I have EOS-M MK I and With me on my Fanny Pack 95% of the times, with Canon EF-M 22MM. F/ 2.0, EF-M 18-55 IS, F/ 3.5-5.6, Rokinon 12 mm. F/ 2.0 CS. M. + Canon EF to EF-M Mount Adapter.
The Question = I can use Canon Mounted EF to EF-M with Sigma 50 mm F/ 1.4 TOO. DO I NEED TO GET this new baby Rokinon 50 mm. F/ 1.2 AS USM for another $500 US Dollars ?
Thank you, Sir/ Madame.
Surapon


----------



## grainier (Apr 11, 2016)

I don't mind manual focus. I very much mind stop-down metering.


----------



## AJ (Apr 11, 2016)

_very_ nice bokeh!


----------



## TWI by Dustin Abbott (Apr 11, 2016)

grainier said:


> I don't mind manual focus. I very much mind stop-down metering.

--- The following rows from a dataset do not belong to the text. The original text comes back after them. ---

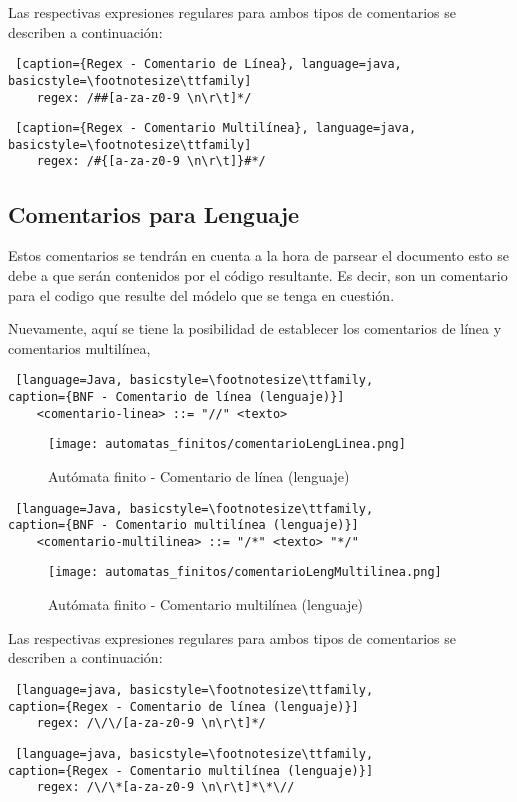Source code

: Las respectivas expresiones regulares para ambos tipos de comentarios se
describen a continuación:

\begin{lstlisting} [caption={Regex - Comentario de Línea}, language=java, basicstyle=\footnotesize\ttfamily]
	regex: /##[a-za-z0-9 \n\r\t]*/
\end{lstlisting}

\begin{lstlisting} [caption={Regex - Comentario Multilínea}, language=java, basicstyle=\footnotesize\ttfamily]
	regex: /#{[a-za-z0-9 \n\r\t]}#*/
\end{lstlisting}

\subsection{Comentarios para Lenguaje}
\label{sub:comentarioleng}
Estos comentarios se tendrán en cuenta a la hora de parsear el documento esto
se debe a que serán contenidos por el código resultante. Es decir, son un
comentario para el codigo que resulte del módelo que se tenga en cuestión.

Nuevamente, aquí se tiene la posibilidad de establecer los comentarios de línea
y comentarios multilínea,

\begin{lstlisting} [language=Java, basicstyle=\footnotesize\ttfamily,
caption={BNF - Comentario de línea (lenguaje)}]
	<comentario-linea> ::= "//" <texto>
\end{lstlisting}

\begin{figure}[H]
	\centering
	\texttt{[image: automatas\_finitos/comentarioLengLinea.png]}
	\caption{Autómata finito - Comentario de línea (lenguaje)}
	\label{fig:af_com_linea_leng}
\end{figure}

\begin{lstlisting} [language=Java, basicstyle=\footnotesize\ttfamily,
caption={BNF - Comentario multilínea (lenguaje)}]
	<comentario-multilinea> ::= "/*" <texto> "*/"
\end{lstlisting}

\begin{figure}[H]
	\centering
	\texttt{[image: automatas\_finitos/comentarioLengMultilinea.png]}
	\caption{Autómata finito - Comentario multilínea (lenguaje)}
	\label{fig:af_com_multi_leng}
\end{figure}

Las respectivas expresiones regulares para ambos tipos de comentarios se
describen a continuación:

\begin{lstlisting} [language=java, basicstyle=\footnotesize\ttfamily,
caption={Regex - Comentario de línea (lenguaje)}]
	regex: /\/\/[a-za-z0-9 \n\r\t]*/
\end{lstlisting}

\begin{lstlisting} [language=java, basicstyle=\footnotesize\ttfamily,
caption={Regex - Comentario multilínea (lenguaje)}]
	regex: /\/\*[a-za-z0-9 \n\r\t]*\*\//
\end{lstlisting}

I had no need for stop down metering. I set the aperture and the camera meters the amount of light reaching the sensor - end of story. It works great in AV mode, for example, with no need to manually meter.


----------



## TWI by Dustin Abbott (Apr 11, 2016)

surapon said:


> Dear Great Teachers and Friends.
> Yes, I just get the Illness " G.A.S." again to see this awesome Rokinon 50 MM. F/ 1.2. But I need to ask you some question Sir/ Madame.
> I have EOS-M MK I and With me on my Fanny Pack 95% of the times, with Canon EF-M 22MM. F/ 2.0, EF-M 18-55 IS, F/ 3.5-5.6, Rokinon 12 mm. F/ 2.0 CS. M. + Canon EF to EF-M Mount Adapter.
> The Question = I can use Canon Mounted EF to EF-M with Sigma 50 mm F/ 1.4 TOO. DO I NEED TO GET this new baby Rokinon 50 mm. F/ 1.2 AS USM for another $500 US Dollars ?
> ...



You can definitely use your Sigma via adapter. It may not balance well or focus as quickly, but it will function just fine.


----------



## surapon (Apr 11, 2016)

TWI by Dustin Abbott said:


> surapon said:
> 
> 
> > Dear Great Teachers and Friends.
> ...



Thank you, Sir, dear great Teacher Mr. Dustin.
You save money for me. Yes, The Rokinon is Manual Focus too.
Have a great day , Sir.
Surapon


----------



## Luds34 (Apr 11, 2016)

TWI by Dustin Abbott said:


> surapon said:
> 
> 
> > Dear Great Teachers and Friends.
> ...



I can confirm that it does work. However Dustin is correct, is does not balance well at all and the focus speed is reduced.


----------



## -1 (Apr 11, 2016)

I bought an EOS-M adaptor for my FD 50/1.8...

Simular to these:

http://m.ebay.co.uk/sch/i.html?_nkw=fd+ef-m+adaptor&isNewKw=1&isRefine=true&mfs=GOCLK&acimp=0&_trksid=p2056088.m2428.l1313.TR0.TRC0.Xfd+ef-m+adaptor&sqp=fd+ef-m+adaptor

That lense can be had for next to nothing and is a good match for the EF-M 22/2.0.


----------



## surapon (Apr 11, 2016)

Luds34 said:


> TWI by Dustin Abbott said:
> 
> 
> > surapon said:
> ...




Thank you, Sir, dear friend Mr. Luds34
Have a great day, Sir.
Surapon


----------



## Etienne (Apr 11, 2016)

Autofocus has advanced so far with DPAF, which is likely to be in almost every future camera, that I'm very reluctant to buy manual focus lenses.


----------



## grainier (Apr 11, 2016)

TWI by Dustin Abbott said:


> grainier said:
> 
> 
> > I don't mind manual focus. I very much mind stop-down metering.
> ...



And it has no effect on focusing?


----------



## sdsr (Apr 11, 2016)

Yes, these little APS-C Samyang lenses are awfully appealing (their 12mm f2 and 8mm 2.8 fisheye are marvelous, though the far-from little FF 135mm is perhaps even better), and your review (as usual) makes me want to buy one (though not to use on a Canon body). Sigh....


----------



## TWI by Dustin Abbott (Apr 11, 2016)

grainier said:


> TWI by Dustin Abbott said:
> 
> 
> > grainier said:
> ...



None. On a M3 these lenses are actually quite easy to focus - particularly with the EV-F


----------



## TWI by Dustin Abbott (Apr 11, 2016)

sdsr said:


> Yes, these little APS-C Samyang lenses are awfully appealing (their 12mm f2 and 8mm 2.8 fisheye are marvelous, though the far-from little FF 135mm is perhaps even better), and your review (as usual) makes me want to buy one (though not to use on a Canon body). Sigh....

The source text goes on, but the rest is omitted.